Encode String in XQuery - csv

Wrote a function in my web application based on eXist-db to export some xml elements to csv with XQuery. Everything works fine but I have some umlauts like ü, ä or ß in my elements which are displayed the wrong way in my csv. I tried to encode the content by using fn:normalize-unicode but this is not working.
Here is a minimalized example of my code snippet:
let $input =
<root>
<number>1234</number>
<name>Aufmaß</name>
</root>
let $csv := string-join(
for $ta in $input
return concat($ta/number/text(), fn:normalize-unicode($ta/name/text())))
let $csv-ueber-string := concat($csv-ueber, string-join($massnahmen, $nl))
let $set-content-type := response:set-header('Content-Type', 'text/csv')
let $set-accept := response:set-header('Accept', 'text/csv')
let $set-file-name := response:set-header('Content-Disposition', 'attachment; filename="export.csv"')
return response:stream($csv, '')

It's very unlikely indeed that there's anything wrong with your query, or that there's anything you can do in your query to correct this.
The problem is likely to be either
(a) the input data being passed to your query is in a different character encoding from what the query processor thinks it is
(b) the output data from your query is in a different character encoding from what the recipient of the output thinks it is.
A quick glance at your query suggests that it doesn't actually have any external input other that the query source code itself. But the source code is one of the inputs, and that's a possible source of error. A good way to eliminate this possibility might be to see what happens if you replace
<name>Aufmaß</name>
by
<name>Aufma{codepoints-to-string(223)}</name>
If that solves the problem, then your query source text is not in the encoding that the query compiler thinks it is.
The other possibility is that the problem is on the output side, and frankly, this seems more likely. You seem to be producing an HTTP response stream as output, and constructing the HTTP headers yourself. I don't see any evidence that you are setting any particular encoding in the HTTP response headers. The response:stream() function is vendor-specific and I'm not familiar with its details, but I suspect that you need to ensure it encodes the content in UTF-8 and that the HTTP headers say it is in UTF-8; this may be by extra parameters to the function, or by external configuration options.

As you might expect, eXist is serializing the CSV as Unicode (UTF-8). But when you open the resulting export.csv file directly in Excel (i.e., via File > Open), Excel will try its best to guess the encoding of the CSV file. But CSV files lack any way of declaring their encoding, so applications may well guess wrong, as it sounds like Excel did in your case.

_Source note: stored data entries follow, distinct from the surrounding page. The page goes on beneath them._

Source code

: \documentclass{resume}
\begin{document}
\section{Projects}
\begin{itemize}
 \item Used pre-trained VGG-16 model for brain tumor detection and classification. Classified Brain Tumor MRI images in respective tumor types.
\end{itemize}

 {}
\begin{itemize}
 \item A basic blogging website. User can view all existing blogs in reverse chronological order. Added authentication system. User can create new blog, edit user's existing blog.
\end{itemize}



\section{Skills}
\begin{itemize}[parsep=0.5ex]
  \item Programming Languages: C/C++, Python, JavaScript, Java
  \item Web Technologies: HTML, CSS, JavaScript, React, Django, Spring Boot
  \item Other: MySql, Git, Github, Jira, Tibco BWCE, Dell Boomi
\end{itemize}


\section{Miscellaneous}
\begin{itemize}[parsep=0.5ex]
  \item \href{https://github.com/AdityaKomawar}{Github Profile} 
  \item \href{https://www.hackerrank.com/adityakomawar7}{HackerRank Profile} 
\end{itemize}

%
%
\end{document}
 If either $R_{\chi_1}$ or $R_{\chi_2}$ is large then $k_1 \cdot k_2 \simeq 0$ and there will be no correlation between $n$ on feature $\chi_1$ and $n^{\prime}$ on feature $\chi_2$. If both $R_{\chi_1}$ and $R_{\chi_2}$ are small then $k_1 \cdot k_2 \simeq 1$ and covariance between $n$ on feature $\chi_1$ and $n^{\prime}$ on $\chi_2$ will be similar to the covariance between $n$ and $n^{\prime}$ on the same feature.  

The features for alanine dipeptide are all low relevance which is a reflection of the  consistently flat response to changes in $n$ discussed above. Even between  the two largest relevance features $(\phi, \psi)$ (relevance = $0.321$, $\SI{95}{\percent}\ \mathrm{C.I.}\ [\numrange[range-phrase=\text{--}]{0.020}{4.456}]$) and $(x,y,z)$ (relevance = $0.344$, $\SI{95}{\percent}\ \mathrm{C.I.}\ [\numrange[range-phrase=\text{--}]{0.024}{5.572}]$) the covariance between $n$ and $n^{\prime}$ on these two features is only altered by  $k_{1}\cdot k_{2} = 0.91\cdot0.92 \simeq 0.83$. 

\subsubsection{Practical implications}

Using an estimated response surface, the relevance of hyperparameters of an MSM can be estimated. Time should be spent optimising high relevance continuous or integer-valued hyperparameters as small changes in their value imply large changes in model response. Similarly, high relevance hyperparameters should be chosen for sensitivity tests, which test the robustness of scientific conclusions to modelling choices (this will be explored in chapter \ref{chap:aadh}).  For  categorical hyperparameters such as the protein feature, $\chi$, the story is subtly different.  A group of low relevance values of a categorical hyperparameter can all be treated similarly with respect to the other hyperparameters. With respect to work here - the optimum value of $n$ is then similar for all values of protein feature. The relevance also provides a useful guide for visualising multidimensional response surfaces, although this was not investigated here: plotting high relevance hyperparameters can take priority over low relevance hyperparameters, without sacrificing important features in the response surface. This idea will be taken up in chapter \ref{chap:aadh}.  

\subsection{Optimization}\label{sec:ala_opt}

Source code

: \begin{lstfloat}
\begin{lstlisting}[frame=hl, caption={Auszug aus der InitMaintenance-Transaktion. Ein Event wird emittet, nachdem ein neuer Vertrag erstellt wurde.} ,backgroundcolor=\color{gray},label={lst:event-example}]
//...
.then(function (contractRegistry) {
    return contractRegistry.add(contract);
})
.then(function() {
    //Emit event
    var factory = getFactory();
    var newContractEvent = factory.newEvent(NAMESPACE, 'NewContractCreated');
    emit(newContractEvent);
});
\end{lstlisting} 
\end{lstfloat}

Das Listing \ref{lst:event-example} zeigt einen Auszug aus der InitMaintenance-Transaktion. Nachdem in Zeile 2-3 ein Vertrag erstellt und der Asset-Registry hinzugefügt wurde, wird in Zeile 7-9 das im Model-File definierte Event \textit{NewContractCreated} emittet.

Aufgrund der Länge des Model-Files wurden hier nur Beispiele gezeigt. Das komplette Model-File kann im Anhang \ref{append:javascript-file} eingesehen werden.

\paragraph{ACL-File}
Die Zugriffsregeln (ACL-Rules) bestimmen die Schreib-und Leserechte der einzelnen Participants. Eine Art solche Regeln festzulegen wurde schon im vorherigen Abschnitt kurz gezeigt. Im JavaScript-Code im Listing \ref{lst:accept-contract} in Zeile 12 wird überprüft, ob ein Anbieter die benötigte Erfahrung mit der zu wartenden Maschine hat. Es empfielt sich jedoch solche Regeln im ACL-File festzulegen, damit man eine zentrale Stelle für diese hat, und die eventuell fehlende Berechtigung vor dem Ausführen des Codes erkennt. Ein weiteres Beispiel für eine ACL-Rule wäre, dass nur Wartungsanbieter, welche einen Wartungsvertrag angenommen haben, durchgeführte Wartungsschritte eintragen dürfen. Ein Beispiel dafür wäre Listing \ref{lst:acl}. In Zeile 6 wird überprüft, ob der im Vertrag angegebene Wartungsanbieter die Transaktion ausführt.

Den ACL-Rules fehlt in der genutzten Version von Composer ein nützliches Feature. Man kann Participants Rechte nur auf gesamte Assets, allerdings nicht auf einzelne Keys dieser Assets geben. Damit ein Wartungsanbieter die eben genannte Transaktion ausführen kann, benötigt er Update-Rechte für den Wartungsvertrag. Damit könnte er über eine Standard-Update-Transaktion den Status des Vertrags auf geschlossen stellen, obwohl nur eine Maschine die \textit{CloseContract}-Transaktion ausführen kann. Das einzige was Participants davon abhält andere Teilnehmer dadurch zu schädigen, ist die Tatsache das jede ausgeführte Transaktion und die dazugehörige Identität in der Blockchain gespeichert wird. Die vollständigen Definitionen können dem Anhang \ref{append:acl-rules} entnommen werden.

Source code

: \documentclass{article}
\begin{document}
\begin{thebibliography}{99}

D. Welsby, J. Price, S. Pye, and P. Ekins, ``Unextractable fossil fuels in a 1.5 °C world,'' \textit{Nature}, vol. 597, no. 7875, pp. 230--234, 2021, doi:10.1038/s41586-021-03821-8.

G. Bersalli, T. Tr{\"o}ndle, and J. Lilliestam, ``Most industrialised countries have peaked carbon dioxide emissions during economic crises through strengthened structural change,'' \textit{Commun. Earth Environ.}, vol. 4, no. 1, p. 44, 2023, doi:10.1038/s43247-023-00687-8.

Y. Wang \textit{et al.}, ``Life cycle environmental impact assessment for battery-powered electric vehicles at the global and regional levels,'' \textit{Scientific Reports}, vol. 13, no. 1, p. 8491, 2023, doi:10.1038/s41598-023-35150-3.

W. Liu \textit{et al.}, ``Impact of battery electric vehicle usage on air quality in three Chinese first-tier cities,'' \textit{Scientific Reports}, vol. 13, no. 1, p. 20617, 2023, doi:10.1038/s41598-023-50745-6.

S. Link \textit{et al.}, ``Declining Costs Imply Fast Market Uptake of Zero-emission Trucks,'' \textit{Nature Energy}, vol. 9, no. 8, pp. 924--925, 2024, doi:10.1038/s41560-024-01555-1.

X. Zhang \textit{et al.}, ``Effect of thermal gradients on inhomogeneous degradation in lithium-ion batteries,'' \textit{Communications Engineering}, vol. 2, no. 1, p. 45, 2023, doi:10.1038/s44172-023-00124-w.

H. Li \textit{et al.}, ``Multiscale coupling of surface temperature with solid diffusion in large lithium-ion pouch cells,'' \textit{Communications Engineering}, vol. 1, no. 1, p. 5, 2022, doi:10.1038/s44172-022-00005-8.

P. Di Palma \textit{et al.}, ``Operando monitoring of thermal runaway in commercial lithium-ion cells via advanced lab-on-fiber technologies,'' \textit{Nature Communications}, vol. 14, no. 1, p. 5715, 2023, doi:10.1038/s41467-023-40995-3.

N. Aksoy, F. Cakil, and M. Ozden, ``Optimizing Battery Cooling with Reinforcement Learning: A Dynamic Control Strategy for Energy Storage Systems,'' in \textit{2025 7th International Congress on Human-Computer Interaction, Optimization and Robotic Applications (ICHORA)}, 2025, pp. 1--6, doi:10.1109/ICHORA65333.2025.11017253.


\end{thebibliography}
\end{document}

On my computer, Excel guesses wrong too, mangling the encoding of Aufmaß as Aufmaß. Here's the way to force Excel to use the encoding of a UTF-8 encoded CSV file such as the one produced by your query.
In Excel, start a new spreadsheet via File > New
Select File > Import to bring up a series of dialogs that let you specify how to import the CSV file.
In the first dialog, select "CSV file" as the type of file.
In the next dialog, titled "Text Import Wizard -
Step 1 of 3", select "Unicode (UTF-8)" as the "File origin." (At least these are the titles/order in my copy of MS Excel for Mac 2016).
Proceed through the remainder of the dialogs, keeping the default values.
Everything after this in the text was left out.